Q1 (Weakness 1 & Question 3): The paper idealized the Transformer as a simplified one-layer single-head architecture. While such a simplification can aid in theoretical analysis, it may limit the generalizability of more complex Transformer architectures. How well do the theoretical results extend to more complex Transformer models with multiple layers and heads?

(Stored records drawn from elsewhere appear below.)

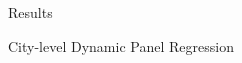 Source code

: \documentclass{beamer}
\begin{document}
\begin{section}{Results}
  \begin{frame}{City-level Dynamic Panel Regression}

\end{frame}
\end{section}
\end{document}
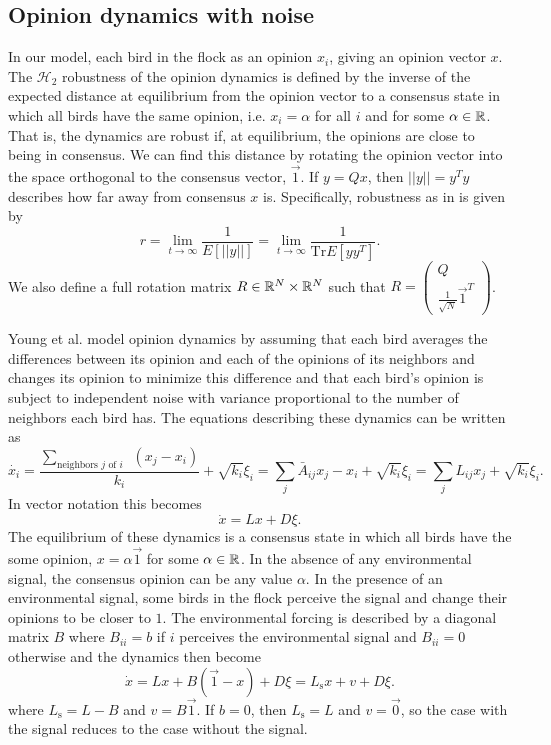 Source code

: \documentclass{article}
\newcommand{\Tr}{\text{Tr}}
\begin{document}
\subsection{Opinion dynamics with noise }
In our model, each bird in the flock as an opinion $x_i$, giving an opinion vector $x$. The $\mathscr{H}_2$ robustness of the opinion dynamics is defined by the inverse of the expected distance at equilibrium from the opinion vector to a consensus state in which all birds have the same opinion, i.e. $x_i=\alpha$ for all $i$ and for some $\alpha\in{\mathbb{R}}$. That is, the dynamics are robust if, at equilibrium, the opinions are close to being in consensus. We can find this distance by rotating the opinion vector into the space orthogonal to the consensus vector, $\vec{1}$.  If $y=Qx$, then $||y||=y^Ty$ describes how far away from consensus $x$ is. Specifically, robustness as in \cite{Young:2010fk} is given by 
\begin{equation}
r=\lim_{t\to\infty}\frac{1}{E[||y||]}=\lim_{t\to\infty}\frac{1}{\Tr E[yy^T]}. \label{H2_robustness}
\end{equation}
We also define a full rotation matrix $R\in{\mathbb{R}}^N\times{\mathbb{R}}^N$ such that $R=\left(\begin{array}{cc} Q \\ \frac{1}{\sqrt{N}}\vec{1}^T \end{array}\right)$.

Young et al. \cite{Young:2010fk} model opinion dynamics by assuming that each bird averages the differences between its opinion and each of the opinions of its neighbors and changes its opinion to minimize this difference and that each bird's opinion is subject to independent noise with variance proportional to the number of neighbors each bird has. The equations describing these dynamics can be written as 
\begin{equation}
\dot{x_i}=\frac{\sum_{\text{neighbors $j$ of $i$ } }(x_j-x_i)}{k_i} +\sqrt{k_i}\xi_i=\sum_j\bar{A}_{ij}x_j-x_i+\sqrt{k_i}\xi_i=\sum_jL_{ij}x_j+\sqrt{k_i}\xi_i.
\end{equation}
In vector notation this becomes
\begin{equation}
\dot{x}=Lx+D\xi.
\end{equation}
The equilibrium of these dynamics is a consensus state in which all birds have the some opinion, $x=\alpha\vec{1}$ for some $\alpha\in{\mathbb{R}}$. In the absence of any environmental signal, the consensus opinion can be any value $\alpha$. In the presence of an environmental signal, some birds in the flock perceive the signal and change their opinions to be closer to $1$. The environmental forcing is described by a diagonal matrix $B$ where $B_{ii}=b$ if $i$ perceives the environmental signal and $B_{ii}=0$ otherwise and the dynamics then become
\begin{equation}
\dot{x}=Lx+B(\vec{1}-x)+D\xi=L_\text{s}x+v+D\xi.
\end{equation}
where $L_\text{s}=L-B$ and $v=B\vec{1}$. If $b=0$, then $L_\text{s}=L$ and $v=\vec{0}$, so the case with the signal reduces to the case without the signal. 
\end{document}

A1: This is a good question.

First, the state-of-the-art theoretical works [Li et al., 2023; Huang et al., 2023 & 2024; Makkuva et al., 2024] recently published at top ML conferences like ICLR, ICML, and Neurips on the theoretical generalization and/or learning dynamics of Transformers also focus on one-layer single-head Transformers only. That is because the loss landscape for multi-layer/head Transformers is highly nonlinear and non-convex due to the interactions between multiple nonlinear functions. The extension to multi-layer multi-head Transformers requires a more complicated characterization of the gradient updates, while the simplified model architecture can benefit the theoretical analysis as mentioned by the reviewer.

For the theoretical generalization guarantees of Transformers beyond one-layer single-head, to the best of our knowledge, only [Chen et al., 2024; Yang et al., 2024] theoretically study ICL with multi-head Transformers, and [Gatmiry et al., 2024] studies ICL with looped Transformers, which are multi-layer Transformers but the weights for all layers are the same. To the best of our knowledge, no existing works study the optimization and generalization of CoT theoretically at all, even for one-layer single-head Transformers. Therefore, we focus on the one-layer analysis to obtain some initial theoretical insights.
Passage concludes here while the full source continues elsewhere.